Every year, Winter Solstice falls on 21st December. This day marks the shortest day of the year and the longest night in the Northern Hemisphere and the longest day and shortest night in the Southern Hemisphere. And Winter Solstice 2018 is interesting in its own right.
Duration of the day-
The shortest day of the year will just be 9 hours, 53 minutes, and 21 seconds long. The sunrise is at 8:02 am and the sunset is at 5:23 pm.
What’s so special about Winter Solstice 2018?
The Winter Solstice 2018 has two special occurring- Full Moon & Ursid Meteor Shower
Full Cold Moon-
The last full moon of the year, also known as the Full Cold Moon falls on December 22nd. However, it will be as brighter and as bigger as the full moon itself on December 21st. This is the first time a full moon has coincided with winter solstice since 2018 and the next one will be at 2096. No wonder, it’s a special occurrence.
Ursid Meteor Shower-
The Urshid Meteor Shower starts around !7th December and lasts till 24th-25th December. This year, along with a full moon illuminating the sky at the longest night of the year, Urshid meteor showers will make it extra special with 5-10 meteors per hour.

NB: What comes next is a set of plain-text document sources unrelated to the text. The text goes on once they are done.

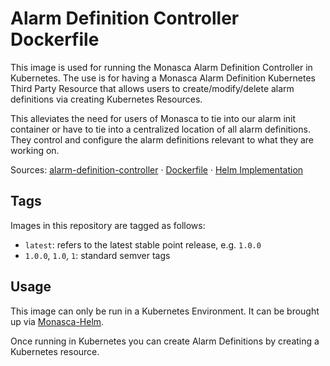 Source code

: Alarm Definition Controller Dockerfile
=====================

This image is used for running the Monasca Alarm Definition Controller in Kubernetes.
The use is for having a Monasca Alarm Definition Kubernetes Third Party Resource that
allows users to create/modify/delete alarm definitions via creating Kubernetes Resources.

This alleviates the need for users of Monasca to tie into our alarm init container or have
to tie into a centralized location of all alarm definitions. They control and configure
the alarm definitions relevant to what they are working on.

Sources: [alarm-definition-controller][1] &middot; [Dockerfile][2] &middot; [Helm Implementation][3]

Tags
----

Images in this repository are tagged as follows:

 * `latest`: refers to the latest stable point release, e.g. `1.0.0`
 * `1.0.0`, `1.0`, `1`: standard semver tags

Usage
-----

This image can only be run in a Kubernetes Environment. It can be brought up via [Monasca-Helm][4].

Once running in Kubernetes you can create Alarm Definitions by creating a Kubernetes resource.

[1]: https://github.com/monasca/alarm-definition-controller
[2]: https://github.com/monasca/monasca-docker/blob/master/alarm-definition-controller/Dockerfile
[3]: https://github.com/monasca/monasca-helm/blob/master/monasca/templates/alarm-definition-controller-deployment.yaml
[4]: https://github.com/monasca/monasca-helm

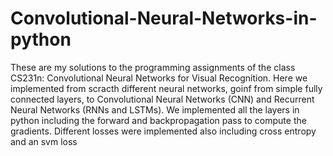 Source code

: # Convolutional-Neural-Networks-in-python
These are my solutions to the programming assignments of the class CS231n: Convolutional Neural Networks for Visual Recognition.
Here we implemented from scracth different neural networks, goinf from simple fully connected layers, to Convolutional Neural Networks (CNN) and Recurrent Neural Networks (RNNs and LSTMs).
We implemented all the layers in python including the forward and backpropagation pass to compute the gradients. Different losses were implemented also including cross entropy and an svm loss
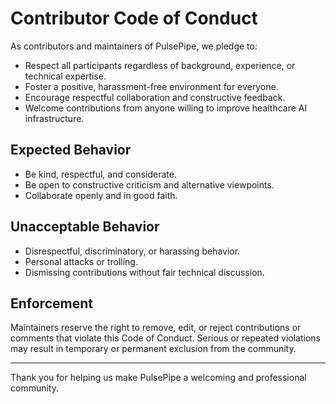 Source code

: # Contributor Code of Conduct

As contributors and maintainers of PulsePipe, we pledge to:

- Respect all participants regardless of background, experience, or technical expertise.
- Foster a positive, harassment-free environment for everyone.
- Encourage respectful collaboration and constructive feedback.
- Welcome contributions from anyone willing to improve healthcare AI infrastructure.

## Expected Behavior

- Be kind, respectful, and considerate.
- Be open to constructive criticism and alternative viewpoints.
- Collaborate openly and in good faith.

## Unacceptable Behavior

- Disrespectful, discriminatory, or harassing behavior.
- Personal attacks or trolling.
- Dismissing contributions without fair technical discussion.

## Enforcement

Maintainers reserve the right to remove, edit, or reject contributions or comments that violate this Code of Conduct.
Serious or repeated violations may result in temporary or permanent exclusion from the community.

---

Thank you for helping us make PulsePipe a welcoming and professional community.
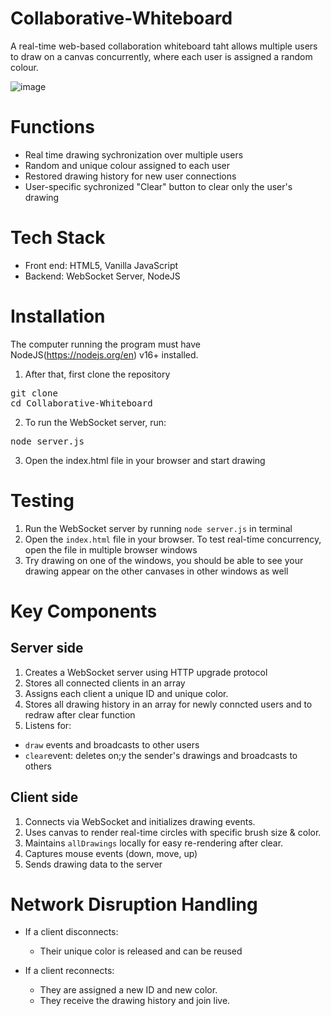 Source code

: # Collaborative-Whiteboard
A real-time web-based collaboration whiteboard taht allows multiple users to draw on a canvas concurrently, where each user is assigned a random colour.

  ![image](https://github.com/user-attachments/assets/383bbe61-5bf4-42e5-a3ed-cbee4c38b3bc)

# Functions
- Real time drawing sychronization over multiple users
- Random and unique colour assigned to each user
- Restored drawing history for new user connections
- User-specific sychronized "Clear" button to clear only the user's drawing

# Tech Stack
- Front end: HTML5, Vanilla JavaScript
- Backend: WebSocket Server, NodeJS

# Installation
The computer running the program must have NodeJS(https://nodejs.org/en) v16+ installed. 

1. After that, first clone the repository
<pre>
git clone <repository-url>
cd Collaborative-Whiteboard 
</pre>

2. To run the WebSocket server, run:
<pre>node server.js</pre>

3. Open the index.html file in your browser and start drawing

# Testing
1. Run the WebSocket server by running `node server.js` in terminal
2. Open the `index.html` file in your browser. To test real-time concurrency, open the file in multiple browser windows
3. Try drawing on one of the windows, you should be able to see your drawing appear on the other canvases in other windows as well

# Key Components

## Server side
1. Creates a WebSocket server using HTTP upgrade protocol
2. Stores all connected clients in an array
3. Assigns each client a unique ID and unique color.
4. Stores all drawing history in an array for newly conncted users and to redraw after clear function
5. Listens for:
  - `draw` events and broadcasts to other users
  - `clear`event: deletes on;y the sender's drawings and broadcasts to others

## Client side
1. Connects via WebSocket and initializes drawing events.
2. Uses canvas to render real-time circles with specific brush size & color.
3. Maintains `allDrawings` locally for easy re-rendering after clear.
4. Captures mouse events (down, move, up)
5. Sends drawing data to the server

# Network Disruption Handling

- If a client disconnects:
  - Their unique color is released and can be reused

- If a client reconnects:
  - They are assigned a new ID and new color.
  - They receive the drawing history and join live.



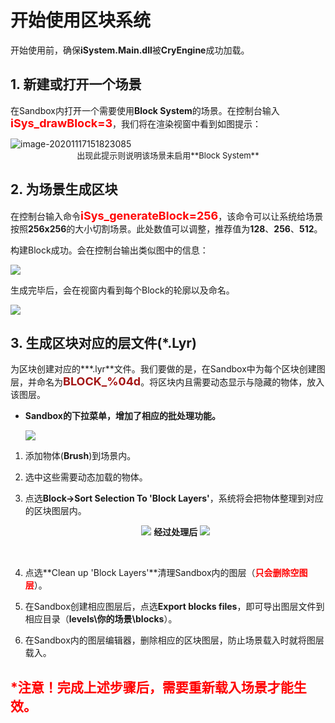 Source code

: # 开始使用区块系统

开始使用前，确保**iSystem.Main.dll**被**CryEngine**成功加载。  



## 1. 新建或打开一个场景

在Sandbox内打开一个需要使用**Block System**的场景。在控制台输入<font color=red size=4>**iSys_drawBlock=3**</font>，我们将在渲染视窗中看到如图提示：

<img src="https://gitee.com/Azureusbin/pic-lib/raw/master/imags/20201117153220.png" alt="image-20201117151823085" align="center"/>

<center><font size=2>出现此提示则说明该场景未启用**Block System**</font></center>







## 2. 为场景生成区块

在控制台输入命令<font color=red size=4>**iSys_generateBlock=256**</font>，该命令可以让系统给场景按照**256x256**的大小切割场景。此处数值可以调整，推荐值为**128**、**256**、**512**。

构建Block成功。会在控制台输出类似图中的信息：

 ![](https://gitee.com/Azureusbin/pic-lib/raw/master/imags/20201117153722.png)

生成完毕后，会在视窗内看到每个Block的轮廓以及命名。

 ![](https://gitee.com/Azureusbin/pic-lib/raw/master/imags/20201117154015.png)







## 3. 生成区块对应的层文件(*.Lyr)

为区块创建对应的***.lyr**文件。我们要做的是，在Sandbox中为每个区块创建图层，并命名为<font color=#A31515 size=4><b>BLOCK_%04d</b></font>。将区块内且需要动态显示与隐藏的物体，放入该图层。

- **Sandbox的下拉菜单，增加了相应的批处理功能。**

   ![](https://gitee.com/Azureusbin/pic-lib/raw/master/imags/20201117155156.png)

  
  

1. 添加物体(**Brush**)到场景内。

2. 选中这些需要动态加载的物体。

3. 点选**Block->Sort Selection To 'Block Layers'**，系统将会把物体整理到对应的区块图层内。

    <center>
       <img src="https://gitee.com/Azureusbin/pic-lib/raw/master/imags/20201117160555.png"/>
       <b>		经过处理后		</b>
       <img src="https://gitee.com/Azureusbin/pic-lib/raw/master/imags/20201117160902.png"/>
   </center>

   ​	  
   
4. 点选**Clean up 'Block Layers'**清理Sandbox内的图层（<font color=red><b>只会删除空图层</b></font>）。

5. 在Sandbox创建相应图层后，点选**Export blocks files**，即可导出图层文件到相应目录（**levels\你的场景\blocks**）。

6. 在Sandbox内的图层编辑器，删除相应的区块图层，防止场景载入时就将图层载入。

   
## <font color=red>*注意！完成上述步骤后，需要重新载入场景才能生效。</font>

A moonlight dinner with the ocassional greetings of the shower. Doesn’t that seem like a perfect idea to celebrate this beautiful coincidence/occurance?
With the nights gradually getting shorter, and days getting longer, it also holds a significance of light overpowering darkness. And provides a time for us to reflect on things and make plansto move forward. No wonder, different tribes and communities around the world celebrate this day with rituals, gatherings, and festivals.

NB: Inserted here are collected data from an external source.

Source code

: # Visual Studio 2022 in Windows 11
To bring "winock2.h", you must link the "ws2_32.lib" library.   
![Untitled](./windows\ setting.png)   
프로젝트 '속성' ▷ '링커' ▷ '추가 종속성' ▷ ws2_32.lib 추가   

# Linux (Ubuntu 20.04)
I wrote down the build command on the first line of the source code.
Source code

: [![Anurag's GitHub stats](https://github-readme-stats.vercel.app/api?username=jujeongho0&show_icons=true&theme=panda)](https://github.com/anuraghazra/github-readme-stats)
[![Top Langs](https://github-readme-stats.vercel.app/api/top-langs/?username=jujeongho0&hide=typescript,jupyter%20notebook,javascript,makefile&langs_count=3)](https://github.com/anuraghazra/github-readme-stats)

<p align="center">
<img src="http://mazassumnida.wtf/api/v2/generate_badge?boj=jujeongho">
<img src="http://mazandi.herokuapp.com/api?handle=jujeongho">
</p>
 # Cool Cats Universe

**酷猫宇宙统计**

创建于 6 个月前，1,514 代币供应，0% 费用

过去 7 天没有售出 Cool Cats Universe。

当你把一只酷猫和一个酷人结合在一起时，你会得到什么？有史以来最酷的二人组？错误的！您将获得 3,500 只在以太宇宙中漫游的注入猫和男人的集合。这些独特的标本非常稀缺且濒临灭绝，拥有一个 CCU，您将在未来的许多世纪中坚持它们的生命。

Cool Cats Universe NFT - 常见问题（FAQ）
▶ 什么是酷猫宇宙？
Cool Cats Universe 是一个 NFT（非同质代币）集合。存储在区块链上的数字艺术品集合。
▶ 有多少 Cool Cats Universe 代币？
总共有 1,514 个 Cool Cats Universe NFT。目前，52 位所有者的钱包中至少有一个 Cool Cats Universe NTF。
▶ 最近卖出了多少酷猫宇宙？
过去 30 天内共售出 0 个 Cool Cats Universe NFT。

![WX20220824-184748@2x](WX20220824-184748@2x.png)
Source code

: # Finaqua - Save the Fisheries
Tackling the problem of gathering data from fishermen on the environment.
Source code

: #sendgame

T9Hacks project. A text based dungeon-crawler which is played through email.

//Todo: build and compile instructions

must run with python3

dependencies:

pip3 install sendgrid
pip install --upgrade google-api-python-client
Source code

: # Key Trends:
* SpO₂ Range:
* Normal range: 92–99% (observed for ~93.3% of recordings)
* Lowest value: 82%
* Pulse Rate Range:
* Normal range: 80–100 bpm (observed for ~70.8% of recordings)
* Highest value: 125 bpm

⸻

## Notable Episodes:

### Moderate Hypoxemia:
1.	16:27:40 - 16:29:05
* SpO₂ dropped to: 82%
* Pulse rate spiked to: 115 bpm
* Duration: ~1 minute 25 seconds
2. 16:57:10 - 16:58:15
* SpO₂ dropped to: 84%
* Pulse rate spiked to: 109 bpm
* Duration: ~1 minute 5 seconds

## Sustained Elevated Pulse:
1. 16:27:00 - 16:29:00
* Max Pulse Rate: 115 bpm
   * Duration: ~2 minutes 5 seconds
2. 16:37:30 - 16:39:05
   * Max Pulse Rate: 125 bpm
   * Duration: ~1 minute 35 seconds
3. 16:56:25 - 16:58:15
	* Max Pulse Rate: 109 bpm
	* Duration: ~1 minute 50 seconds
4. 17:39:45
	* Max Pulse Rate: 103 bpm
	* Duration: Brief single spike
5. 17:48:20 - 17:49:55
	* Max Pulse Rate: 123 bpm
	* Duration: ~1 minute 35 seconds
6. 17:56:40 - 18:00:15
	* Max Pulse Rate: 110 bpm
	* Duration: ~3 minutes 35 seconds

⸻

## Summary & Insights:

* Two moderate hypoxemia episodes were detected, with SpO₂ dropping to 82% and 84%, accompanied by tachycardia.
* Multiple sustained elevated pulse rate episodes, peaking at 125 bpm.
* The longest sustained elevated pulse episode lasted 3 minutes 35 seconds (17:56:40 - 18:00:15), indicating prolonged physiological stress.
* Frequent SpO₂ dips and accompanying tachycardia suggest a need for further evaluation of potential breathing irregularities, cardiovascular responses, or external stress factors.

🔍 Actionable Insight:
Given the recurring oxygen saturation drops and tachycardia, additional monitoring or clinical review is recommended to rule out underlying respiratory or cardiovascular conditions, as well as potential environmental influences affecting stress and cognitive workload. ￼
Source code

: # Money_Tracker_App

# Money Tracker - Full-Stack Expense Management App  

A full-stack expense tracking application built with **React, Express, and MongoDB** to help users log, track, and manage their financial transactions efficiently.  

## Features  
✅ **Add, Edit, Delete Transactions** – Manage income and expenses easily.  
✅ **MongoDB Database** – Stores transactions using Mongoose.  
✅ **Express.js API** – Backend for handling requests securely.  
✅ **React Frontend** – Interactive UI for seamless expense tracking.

In India, Makar Sakranti is celebrated on January to mark the onset of longer days and warmer weather and the auspicious time for starting new things and deepening the bond in relationships.
While Winter Solstice 2018 marks the shortest day of the year and the beginning of longer days, it doesn’t mean that the climate will start getting warmer. In fact, the coldest days of the season follows after the winter solstice. So, stay tight and keep yourself warm.